■ **Task goal**: Nothing is needed except the lines below that run from the one with "4. 选择 **保存**。" through the one with "3. 选择 **连接** 开始设置。 您将被引导进入 LinkedIn 登录过程。", repeated exactly.
::::::::
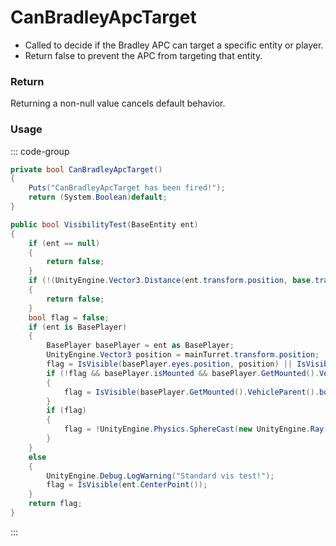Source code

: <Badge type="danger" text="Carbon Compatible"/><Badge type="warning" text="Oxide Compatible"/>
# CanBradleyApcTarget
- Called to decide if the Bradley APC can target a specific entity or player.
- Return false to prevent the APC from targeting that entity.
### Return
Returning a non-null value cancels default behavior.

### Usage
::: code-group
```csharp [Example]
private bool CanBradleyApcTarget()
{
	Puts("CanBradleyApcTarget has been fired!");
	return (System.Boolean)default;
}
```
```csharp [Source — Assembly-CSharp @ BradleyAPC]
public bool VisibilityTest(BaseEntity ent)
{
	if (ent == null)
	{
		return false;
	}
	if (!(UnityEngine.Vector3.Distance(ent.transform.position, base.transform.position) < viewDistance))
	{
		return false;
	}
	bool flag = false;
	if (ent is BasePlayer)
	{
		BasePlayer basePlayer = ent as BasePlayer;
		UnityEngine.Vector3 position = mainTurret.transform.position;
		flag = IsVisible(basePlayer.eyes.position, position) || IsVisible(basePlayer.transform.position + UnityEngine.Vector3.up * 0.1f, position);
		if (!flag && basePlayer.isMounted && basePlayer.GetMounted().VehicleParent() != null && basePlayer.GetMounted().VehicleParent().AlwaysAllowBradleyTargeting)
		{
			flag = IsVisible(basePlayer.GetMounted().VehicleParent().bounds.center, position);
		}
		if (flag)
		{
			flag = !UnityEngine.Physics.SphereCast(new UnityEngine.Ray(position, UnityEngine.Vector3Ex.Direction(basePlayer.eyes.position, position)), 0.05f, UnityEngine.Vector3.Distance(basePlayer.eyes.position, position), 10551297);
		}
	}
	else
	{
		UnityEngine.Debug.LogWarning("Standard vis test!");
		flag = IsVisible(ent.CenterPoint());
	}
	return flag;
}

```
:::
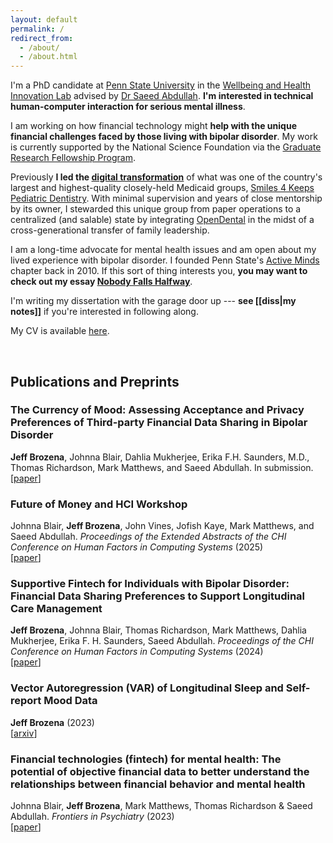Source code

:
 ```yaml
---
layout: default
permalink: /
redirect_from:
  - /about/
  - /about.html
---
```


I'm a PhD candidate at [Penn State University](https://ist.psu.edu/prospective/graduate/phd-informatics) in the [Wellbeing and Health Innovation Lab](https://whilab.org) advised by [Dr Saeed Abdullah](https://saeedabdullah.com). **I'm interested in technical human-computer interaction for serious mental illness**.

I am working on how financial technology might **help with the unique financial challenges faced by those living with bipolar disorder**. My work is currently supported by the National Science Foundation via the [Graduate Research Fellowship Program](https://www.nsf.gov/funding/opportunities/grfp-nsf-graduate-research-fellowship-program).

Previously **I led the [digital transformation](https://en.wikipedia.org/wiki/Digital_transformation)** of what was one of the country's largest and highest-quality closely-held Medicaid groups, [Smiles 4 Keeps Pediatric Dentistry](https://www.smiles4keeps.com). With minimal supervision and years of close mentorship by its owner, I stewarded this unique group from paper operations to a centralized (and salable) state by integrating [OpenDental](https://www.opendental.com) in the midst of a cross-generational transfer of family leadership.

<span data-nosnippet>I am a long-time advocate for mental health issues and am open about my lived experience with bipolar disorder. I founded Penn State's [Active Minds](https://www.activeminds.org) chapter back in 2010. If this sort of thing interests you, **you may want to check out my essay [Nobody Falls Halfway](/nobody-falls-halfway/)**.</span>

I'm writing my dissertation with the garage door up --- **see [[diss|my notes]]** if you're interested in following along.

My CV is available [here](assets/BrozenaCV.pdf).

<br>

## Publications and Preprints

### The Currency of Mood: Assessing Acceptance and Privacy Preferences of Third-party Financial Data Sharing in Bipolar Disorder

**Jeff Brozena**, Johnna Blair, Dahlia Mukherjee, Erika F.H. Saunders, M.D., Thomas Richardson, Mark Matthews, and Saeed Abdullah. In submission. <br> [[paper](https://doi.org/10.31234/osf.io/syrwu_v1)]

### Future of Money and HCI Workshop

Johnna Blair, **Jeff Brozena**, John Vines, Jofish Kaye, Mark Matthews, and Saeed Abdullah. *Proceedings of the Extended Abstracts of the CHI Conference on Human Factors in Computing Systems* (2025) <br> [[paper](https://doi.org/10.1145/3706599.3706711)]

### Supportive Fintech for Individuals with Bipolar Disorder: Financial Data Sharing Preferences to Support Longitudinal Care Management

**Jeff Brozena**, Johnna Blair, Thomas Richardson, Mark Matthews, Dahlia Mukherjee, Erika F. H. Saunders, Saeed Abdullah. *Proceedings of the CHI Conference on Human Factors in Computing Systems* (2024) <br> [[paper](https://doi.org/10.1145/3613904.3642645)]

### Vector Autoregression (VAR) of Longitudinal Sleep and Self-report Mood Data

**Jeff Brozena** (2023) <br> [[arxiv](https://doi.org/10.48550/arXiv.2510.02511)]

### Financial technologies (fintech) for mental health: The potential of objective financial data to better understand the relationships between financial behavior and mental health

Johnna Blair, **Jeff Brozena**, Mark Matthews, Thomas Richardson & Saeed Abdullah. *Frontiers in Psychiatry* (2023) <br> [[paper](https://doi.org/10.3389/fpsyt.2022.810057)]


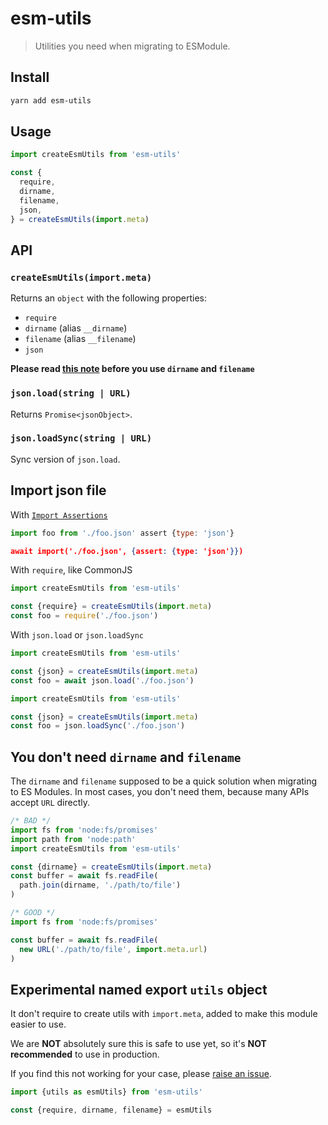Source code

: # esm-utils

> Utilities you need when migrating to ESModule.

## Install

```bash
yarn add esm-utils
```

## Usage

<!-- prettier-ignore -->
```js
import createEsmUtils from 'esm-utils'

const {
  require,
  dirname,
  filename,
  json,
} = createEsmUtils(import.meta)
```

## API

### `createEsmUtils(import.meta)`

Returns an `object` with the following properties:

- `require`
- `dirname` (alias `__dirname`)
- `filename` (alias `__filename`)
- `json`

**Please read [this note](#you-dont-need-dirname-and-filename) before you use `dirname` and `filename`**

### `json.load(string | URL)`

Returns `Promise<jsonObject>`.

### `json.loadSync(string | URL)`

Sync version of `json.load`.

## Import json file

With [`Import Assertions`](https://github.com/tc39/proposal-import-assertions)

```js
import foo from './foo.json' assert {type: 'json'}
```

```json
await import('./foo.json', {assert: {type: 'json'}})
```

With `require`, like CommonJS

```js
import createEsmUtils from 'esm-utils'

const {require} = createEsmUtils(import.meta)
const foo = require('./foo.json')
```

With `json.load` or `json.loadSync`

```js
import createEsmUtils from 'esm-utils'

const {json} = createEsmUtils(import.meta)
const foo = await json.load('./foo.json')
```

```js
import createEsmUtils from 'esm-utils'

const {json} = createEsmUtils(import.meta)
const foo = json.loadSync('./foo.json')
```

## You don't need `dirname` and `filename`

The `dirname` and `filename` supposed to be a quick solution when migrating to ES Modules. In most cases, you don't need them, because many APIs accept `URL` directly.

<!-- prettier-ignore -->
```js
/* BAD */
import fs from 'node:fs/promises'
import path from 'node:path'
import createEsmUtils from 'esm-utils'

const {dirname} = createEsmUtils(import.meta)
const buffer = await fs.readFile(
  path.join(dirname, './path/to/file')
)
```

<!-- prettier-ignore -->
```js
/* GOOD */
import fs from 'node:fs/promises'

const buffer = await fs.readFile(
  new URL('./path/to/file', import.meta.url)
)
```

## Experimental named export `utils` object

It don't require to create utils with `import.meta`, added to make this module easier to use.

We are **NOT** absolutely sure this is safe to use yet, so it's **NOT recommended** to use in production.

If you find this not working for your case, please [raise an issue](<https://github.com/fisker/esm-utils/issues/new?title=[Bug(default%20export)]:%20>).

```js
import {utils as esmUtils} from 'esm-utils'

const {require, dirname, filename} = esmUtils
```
::::::::
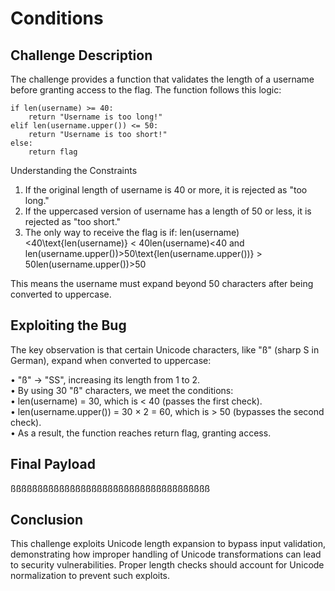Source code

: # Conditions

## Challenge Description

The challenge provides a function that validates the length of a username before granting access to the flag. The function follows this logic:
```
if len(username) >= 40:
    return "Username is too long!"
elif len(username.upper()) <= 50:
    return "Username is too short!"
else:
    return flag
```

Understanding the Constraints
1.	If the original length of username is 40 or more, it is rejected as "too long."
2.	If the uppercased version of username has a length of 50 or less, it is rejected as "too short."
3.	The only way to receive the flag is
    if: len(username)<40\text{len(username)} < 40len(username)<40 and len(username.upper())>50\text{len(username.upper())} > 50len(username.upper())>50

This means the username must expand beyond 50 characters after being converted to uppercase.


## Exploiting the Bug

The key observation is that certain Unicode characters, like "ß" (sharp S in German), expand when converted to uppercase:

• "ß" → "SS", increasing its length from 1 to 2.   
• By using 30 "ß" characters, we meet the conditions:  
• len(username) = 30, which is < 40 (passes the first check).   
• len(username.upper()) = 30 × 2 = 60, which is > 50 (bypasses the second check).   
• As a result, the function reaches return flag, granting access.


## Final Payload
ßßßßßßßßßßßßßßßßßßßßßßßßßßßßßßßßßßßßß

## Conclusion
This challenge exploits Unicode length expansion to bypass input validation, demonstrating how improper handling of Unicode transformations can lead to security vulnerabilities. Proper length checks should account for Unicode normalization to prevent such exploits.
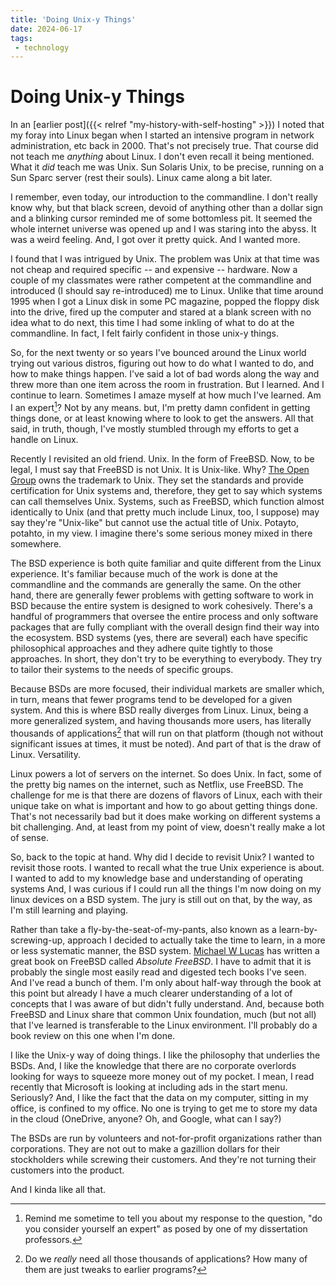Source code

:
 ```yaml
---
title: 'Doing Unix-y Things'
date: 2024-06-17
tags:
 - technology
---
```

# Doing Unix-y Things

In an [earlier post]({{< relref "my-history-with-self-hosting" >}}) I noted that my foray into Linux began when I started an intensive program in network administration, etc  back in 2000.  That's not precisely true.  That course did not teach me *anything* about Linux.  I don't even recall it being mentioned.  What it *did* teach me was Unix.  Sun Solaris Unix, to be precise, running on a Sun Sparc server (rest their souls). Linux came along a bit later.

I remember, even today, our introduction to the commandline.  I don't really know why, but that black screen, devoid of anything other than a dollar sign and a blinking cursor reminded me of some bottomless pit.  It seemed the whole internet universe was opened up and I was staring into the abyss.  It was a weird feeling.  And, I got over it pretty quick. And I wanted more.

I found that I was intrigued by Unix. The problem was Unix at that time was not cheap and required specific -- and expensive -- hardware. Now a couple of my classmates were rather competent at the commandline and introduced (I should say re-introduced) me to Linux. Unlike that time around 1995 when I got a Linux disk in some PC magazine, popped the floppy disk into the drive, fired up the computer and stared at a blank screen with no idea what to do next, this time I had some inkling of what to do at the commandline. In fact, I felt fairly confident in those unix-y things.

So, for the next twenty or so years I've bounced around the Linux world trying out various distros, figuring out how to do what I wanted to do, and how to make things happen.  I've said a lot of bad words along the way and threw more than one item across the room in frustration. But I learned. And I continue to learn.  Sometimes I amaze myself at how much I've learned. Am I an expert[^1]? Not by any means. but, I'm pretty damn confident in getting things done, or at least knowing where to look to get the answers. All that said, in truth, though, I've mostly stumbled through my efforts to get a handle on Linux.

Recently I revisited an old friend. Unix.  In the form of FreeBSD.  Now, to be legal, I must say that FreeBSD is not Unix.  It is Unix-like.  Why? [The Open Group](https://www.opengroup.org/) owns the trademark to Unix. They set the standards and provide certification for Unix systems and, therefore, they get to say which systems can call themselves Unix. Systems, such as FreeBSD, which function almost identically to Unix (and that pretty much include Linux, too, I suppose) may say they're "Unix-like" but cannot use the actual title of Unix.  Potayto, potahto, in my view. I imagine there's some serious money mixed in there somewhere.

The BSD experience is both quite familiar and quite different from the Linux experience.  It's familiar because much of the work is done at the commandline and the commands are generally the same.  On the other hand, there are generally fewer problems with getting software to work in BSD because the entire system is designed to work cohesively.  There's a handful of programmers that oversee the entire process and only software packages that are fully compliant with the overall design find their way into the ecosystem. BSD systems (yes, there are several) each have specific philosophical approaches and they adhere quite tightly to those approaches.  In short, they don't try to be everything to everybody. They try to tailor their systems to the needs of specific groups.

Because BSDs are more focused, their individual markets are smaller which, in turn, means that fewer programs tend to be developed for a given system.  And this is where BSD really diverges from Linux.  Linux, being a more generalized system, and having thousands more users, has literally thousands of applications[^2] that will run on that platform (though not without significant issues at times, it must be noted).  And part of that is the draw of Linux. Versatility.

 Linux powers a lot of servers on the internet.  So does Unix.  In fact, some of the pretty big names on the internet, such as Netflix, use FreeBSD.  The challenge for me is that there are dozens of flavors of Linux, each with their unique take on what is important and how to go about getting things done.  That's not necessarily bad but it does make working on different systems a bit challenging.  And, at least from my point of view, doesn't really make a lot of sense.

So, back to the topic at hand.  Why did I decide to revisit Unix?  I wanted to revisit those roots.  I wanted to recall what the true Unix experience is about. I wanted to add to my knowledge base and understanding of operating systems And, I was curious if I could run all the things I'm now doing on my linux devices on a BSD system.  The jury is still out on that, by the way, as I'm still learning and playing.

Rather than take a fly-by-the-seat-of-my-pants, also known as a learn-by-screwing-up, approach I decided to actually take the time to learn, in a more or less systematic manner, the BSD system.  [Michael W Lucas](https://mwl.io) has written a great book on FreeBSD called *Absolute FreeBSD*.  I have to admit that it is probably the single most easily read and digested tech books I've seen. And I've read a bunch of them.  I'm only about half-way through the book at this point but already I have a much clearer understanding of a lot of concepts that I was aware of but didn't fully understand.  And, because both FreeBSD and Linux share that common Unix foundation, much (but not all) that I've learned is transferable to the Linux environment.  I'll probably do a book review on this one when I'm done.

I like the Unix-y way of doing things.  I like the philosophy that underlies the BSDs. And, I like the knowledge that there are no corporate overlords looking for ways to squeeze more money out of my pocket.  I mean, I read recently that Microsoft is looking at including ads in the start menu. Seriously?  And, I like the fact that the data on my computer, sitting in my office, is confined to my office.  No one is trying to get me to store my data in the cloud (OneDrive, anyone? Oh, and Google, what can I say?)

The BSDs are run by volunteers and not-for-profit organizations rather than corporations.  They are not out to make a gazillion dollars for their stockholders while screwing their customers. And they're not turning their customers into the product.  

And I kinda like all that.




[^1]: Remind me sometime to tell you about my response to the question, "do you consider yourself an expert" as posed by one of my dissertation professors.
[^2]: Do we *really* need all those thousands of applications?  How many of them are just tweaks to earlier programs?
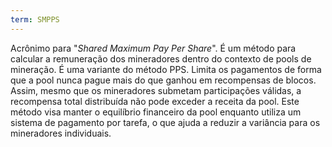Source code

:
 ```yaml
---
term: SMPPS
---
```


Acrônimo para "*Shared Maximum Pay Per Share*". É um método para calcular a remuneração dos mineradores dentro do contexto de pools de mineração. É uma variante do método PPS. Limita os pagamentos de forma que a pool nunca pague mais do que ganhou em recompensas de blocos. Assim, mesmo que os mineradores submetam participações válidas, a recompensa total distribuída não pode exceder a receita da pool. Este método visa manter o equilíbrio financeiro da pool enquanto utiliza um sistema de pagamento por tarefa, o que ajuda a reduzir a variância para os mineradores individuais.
::::::::
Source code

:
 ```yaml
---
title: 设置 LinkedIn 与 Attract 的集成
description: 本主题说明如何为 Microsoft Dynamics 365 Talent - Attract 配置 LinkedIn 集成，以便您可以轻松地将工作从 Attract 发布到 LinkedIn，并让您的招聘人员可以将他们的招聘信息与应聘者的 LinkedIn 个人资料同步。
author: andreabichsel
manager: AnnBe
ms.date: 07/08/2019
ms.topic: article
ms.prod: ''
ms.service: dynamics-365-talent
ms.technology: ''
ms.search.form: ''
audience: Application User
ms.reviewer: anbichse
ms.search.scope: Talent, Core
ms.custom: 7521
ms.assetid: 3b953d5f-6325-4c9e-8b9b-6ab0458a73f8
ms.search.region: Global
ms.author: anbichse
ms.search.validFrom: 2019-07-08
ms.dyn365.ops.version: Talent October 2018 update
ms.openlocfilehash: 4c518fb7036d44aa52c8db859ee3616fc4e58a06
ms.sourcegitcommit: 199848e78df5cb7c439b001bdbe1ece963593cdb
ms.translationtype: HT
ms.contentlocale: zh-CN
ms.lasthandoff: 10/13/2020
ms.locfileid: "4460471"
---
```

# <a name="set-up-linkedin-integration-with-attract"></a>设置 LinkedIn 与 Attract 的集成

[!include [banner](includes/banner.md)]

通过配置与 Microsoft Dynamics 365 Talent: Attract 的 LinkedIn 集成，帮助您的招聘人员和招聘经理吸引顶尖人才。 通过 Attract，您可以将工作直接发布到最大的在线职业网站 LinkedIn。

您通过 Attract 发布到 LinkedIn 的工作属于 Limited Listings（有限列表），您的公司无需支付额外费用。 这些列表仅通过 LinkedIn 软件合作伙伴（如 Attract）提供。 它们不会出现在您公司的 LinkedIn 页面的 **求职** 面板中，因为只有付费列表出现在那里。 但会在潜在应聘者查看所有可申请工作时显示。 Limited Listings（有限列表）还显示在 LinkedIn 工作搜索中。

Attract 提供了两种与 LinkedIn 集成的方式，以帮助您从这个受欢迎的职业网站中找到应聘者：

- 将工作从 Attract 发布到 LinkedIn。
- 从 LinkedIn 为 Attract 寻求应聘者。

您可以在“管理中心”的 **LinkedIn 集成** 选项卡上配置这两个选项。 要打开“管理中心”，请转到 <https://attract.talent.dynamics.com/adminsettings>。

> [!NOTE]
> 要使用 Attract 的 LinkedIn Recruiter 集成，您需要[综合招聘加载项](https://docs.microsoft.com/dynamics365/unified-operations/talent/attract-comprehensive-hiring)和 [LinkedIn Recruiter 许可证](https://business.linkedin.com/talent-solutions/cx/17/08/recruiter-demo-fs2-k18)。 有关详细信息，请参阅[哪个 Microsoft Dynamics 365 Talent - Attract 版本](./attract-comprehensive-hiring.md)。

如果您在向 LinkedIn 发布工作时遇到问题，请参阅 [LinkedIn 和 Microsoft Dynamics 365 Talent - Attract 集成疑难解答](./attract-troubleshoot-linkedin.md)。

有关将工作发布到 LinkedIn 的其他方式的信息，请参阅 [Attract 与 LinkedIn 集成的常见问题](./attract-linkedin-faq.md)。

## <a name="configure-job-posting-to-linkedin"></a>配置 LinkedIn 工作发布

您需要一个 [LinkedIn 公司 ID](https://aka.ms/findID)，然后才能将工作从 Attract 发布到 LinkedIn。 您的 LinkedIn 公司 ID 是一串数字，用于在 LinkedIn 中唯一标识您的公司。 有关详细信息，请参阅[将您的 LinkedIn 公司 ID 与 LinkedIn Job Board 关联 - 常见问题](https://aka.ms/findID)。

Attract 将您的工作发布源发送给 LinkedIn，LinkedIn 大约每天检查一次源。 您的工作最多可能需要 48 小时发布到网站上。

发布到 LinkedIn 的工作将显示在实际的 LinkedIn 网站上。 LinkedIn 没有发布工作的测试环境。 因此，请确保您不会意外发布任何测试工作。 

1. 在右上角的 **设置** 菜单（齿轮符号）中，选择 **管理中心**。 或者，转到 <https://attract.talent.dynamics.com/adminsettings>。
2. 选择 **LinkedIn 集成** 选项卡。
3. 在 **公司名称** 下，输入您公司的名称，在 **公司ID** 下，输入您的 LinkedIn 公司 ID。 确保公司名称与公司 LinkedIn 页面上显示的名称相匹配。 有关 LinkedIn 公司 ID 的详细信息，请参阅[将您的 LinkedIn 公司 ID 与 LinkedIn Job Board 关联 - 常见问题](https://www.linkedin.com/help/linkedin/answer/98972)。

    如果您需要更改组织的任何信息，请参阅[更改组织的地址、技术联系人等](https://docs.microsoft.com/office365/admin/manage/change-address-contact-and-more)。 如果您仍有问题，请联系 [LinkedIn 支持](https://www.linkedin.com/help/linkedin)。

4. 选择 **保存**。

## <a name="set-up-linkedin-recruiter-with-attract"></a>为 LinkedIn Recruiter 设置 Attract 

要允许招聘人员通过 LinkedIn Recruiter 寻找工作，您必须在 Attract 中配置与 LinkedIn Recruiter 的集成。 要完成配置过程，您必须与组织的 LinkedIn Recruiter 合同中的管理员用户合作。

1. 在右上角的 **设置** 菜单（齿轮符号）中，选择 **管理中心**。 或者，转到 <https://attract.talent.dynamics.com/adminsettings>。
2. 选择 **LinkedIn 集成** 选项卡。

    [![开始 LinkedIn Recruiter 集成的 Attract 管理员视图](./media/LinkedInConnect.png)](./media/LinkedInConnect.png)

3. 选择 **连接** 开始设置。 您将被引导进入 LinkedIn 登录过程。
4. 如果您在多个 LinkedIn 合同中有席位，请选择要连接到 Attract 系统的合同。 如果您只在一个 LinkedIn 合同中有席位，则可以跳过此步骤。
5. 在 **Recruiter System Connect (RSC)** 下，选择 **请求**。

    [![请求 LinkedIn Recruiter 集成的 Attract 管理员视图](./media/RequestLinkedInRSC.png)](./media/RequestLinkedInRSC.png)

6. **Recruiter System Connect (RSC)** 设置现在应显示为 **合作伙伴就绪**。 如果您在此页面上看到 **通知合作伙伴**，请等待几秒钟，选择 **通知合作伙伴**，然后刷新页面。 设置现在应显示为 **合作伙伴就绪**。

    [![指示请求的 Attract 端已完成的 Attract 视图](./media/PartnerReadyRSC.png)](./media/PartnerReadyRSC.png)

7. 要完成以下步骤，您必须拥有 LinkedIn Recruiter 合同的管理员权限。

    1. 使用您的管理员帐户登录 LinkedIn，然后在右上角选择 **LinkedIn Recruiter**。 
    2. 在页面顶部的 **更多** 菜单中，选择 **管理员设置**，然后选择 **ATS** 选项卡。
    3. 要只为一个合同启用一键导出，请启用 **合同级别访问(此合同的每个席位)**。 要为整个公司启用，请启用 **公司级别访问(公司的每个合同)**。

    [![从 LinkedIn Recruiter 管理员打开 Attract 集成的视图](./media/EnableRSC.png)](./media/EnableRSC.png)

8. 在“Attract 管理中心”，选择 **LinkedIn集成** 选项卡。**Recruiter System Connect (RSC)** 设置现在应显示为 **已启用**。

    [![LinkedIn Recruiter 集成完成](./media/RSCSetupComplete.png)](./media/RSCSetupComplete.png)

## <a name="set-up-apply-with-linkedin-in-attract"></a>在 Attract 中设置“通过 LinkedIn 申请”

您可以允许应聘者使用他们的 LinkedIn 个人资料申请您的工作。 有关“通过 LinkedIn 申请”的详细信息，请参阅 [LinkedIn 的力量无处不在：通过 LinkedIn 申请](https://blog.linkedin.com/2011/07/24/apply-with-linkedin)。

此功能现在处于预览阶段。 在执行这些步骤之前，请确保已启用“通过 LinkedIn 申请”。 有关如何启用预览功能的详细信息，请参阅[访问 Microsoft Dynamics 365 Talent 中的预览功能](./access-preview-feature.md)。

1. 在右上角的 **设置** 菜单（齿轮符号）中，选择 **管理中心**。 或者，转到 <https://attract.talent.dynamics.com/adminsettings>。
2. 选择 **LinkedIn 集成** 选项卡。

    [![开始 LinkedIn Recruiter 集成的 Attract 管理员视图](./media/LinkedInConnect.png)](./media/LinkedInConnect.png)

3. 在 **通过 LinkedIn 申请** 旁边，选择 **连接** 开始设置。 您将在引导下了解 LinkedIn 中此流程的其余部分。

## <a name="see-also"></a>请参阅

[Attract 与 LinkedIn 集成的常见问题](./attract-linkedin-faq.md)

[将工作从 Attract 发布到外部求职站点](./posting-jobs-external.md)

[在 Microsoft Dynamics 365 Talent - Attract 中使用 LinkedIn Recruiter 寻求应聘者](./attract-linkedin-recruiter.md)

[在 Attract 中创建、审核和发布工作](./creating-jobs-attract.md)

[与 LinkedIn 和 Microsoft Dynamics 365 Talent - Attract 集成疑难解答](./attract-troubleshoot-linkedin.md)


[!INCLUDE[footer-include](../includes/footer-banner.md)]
::::::::
■ **Your response**:
4. 选择 **保存**。

## <a name="set-up-linkedin-recruiter-with-attract"></a>为 LinkedIn Recruiter 设置 Attract 

要允许招聘人员通过 LinkedIn Recruiter 寻找工作，您必须在 Attract 中配置与 LinkedIn Recruiter 的集成。 要完成配置过程，您必须与组织的 LinkedIn Recruiter 合同中的管理员用户合作。

1. 在右上角的 **设置** 菜单（齿轮符号）中，选择 **管理中心**。 或者，转到 <https://attract.talent.dynamics.com/adminsettings>。
2. 选择 **LinkedIn 集成** 选项卡。

    [![开始 LinkedIn Recruiter 集成的 Attract 管理员视图](./media/LinkedInConnect.png)](./media/LinkedInConnect.png)

3. 选择 **连接** 开始设置。 您将被引导进入 LinkedIn 登录过程。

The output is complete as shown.